* [Exercise]:
This exercise calls for an exact copy of the listing, with no pictures kept.
[Start of section]
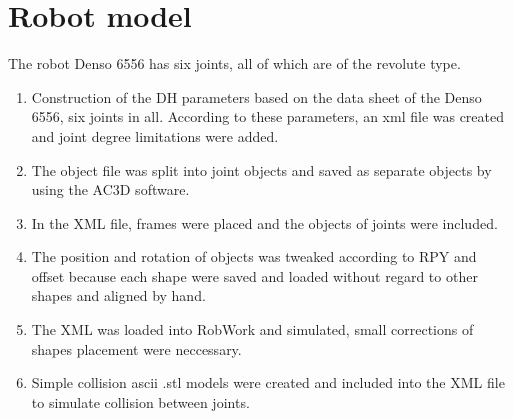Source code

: \section{Robot model}
\label{sec:program}

The robot Denso 6556 has six joints, all of which are of the revolute type.

\begin{enumerate}
	\item Construction of the DH parameters based on the data sheet of the Denso 6556, six joints in all. According to these parameters, an xml file was created and joint degree limitations were added. \\
	\item  The object file was split into joint objects and saved as separate objects by using the AC3D software\cite{ac3d}. \\
	\item  In the XML file, frames were placed and the objects of joints were included. \\
	\item The position and rotation of objects was tweaked according to RPY and offset because each shape were saved and loaded without regard to other shapes and aligned by hand. \\
	\item The XML was loaded into RobWork and simulated, small corrections of shapes placement were neccessary. \\
	\item Simple collision ascii .stl models were created and included into the XML file to simulate collision between joints. \\
\end{enumerate}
[End of section]
* [Problem solution]:
Source code

: \section{Robot model}
\label{sec:program}

The robot Denso 6556 has six joints, all of which are of the revolute type.

\begin{enumerate}
	\item Construction of the DH parameters based on the data sheet of the Denso 6556, six joints in all. According to these parameters, an xml file was created and joint degree limitations were added. \\
	\item  The object file was split into joint objects and saved as separate objects by using the AC3D software\cite{ac3d}. \\
	\item  In the XML file, frames were placed and the objects of joints were included. \\
	\item The position and rotation of objects was tweaked according to RPY and offset because each shape were saved and loaded without regard to other shapes and aligned by hand. \\
	\item The XML was loaded into RobWork and simulated, small corrections of shapes placement were neccessary. \\
	\item Simple collision ascii .stl models were created and included into the XML file to simulate collision between joints. \\
\end{enumerate}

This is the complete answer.